*** DATA UNDER STUDY ***

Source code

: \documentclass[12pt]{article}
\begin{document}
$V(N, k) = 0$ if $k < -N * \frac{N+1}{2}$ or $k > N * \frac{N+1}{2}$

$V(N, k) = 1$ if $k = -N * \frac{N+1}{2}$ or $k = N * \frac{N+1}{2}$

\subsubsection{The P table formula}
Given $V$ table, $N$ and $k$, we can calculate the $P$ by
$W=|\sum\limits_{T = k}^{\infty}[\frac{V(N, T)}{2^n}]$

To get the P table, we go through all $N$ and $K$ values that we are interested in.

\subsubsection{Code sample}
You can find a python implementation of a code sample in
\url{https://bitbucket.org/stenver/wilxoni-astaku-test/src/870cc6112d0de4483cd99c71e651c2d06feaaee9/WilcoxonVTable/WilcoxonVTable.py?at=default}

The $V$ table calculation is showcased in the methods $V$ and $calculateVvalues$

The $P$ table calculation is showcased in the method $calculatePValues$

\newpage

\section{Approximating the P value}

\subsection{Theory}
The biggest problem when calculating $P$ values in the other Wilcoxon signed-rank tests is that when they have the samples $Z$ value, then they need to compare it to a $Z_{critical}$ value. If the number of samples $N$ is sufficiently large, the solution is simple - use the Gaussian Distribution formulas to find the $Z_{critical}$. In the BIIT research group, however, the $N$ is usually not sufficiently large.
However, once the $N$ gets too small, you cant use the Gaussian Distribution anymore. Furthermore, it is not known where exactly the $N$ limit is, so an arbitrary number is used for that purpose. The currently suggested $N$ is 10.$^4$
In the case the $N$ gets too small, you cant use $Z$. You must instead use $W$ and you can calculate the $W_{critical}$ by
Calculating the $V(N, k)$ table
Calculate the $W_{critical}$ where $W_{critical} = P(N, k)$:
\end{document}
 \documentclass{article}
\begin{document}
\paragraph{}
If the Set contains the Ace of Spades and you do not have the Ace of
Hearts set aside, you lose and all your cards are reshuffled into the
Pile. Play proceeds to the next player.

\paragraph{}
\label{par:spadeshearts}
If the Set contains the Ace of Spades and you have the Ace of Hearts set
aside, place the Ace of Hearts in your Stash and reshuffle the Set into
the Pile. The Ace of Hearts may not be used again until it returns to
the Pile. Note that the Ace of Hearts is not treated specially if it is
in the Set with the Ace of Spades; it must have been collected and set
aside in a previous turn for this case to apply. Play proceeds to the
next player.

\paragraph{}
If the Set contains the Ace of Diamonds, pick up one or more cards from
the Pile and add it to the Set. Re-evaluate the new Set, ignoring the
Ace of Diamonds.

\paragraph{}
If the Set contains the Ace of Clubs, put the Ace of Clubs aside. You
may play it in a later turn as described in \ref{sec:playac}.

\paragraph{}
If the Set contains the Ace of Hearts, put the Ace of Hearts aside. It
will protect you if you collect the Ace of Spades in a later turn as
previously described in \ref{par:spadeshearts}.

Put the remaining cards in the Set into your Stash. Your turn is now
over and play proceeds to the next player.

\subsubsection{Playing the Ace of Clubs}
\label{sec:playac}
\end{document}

*** End of DATA UNDER STUDY ***

▸ **ASSIGNMENT**: From the material above, copy exactly the lines between the line holding "In the case" and the line holding "in the Set with", inclusive, and only those.

▸ **EXERCISE RESULT**:
In the case the $N$ gets too small, you cant use $Z$. You must instead use $W$ and you can calculate the $W_{critical}$ by
Calculating the $V(N, k)$ table
Calculate the $W_{critical}$ where $W_{critical} = P(N, k)$:
\end{document}
 \documentclass{article}
\begin{document}
\paragraph{}
If the Set contains the Ace of Spades and you do not have the Ace of
Hearts set aside, you lose and all your cards are reshuffled into the
Pile. Play proceeds to the next player.

\paragraph{}
\label{par:spadeshearts}
If the Set contains the Ace of Spades and you have the Ace of Hearts set
aside, place the Ace of Hearts in your Stash and reshuffle the Set into
the Pile. The Ace of Hearts may not be used again until it returns to
the Pile. Note that the Ace of Hearts is not treated specially if it is
in the Set with the Ace of Spades; it must have been collected and set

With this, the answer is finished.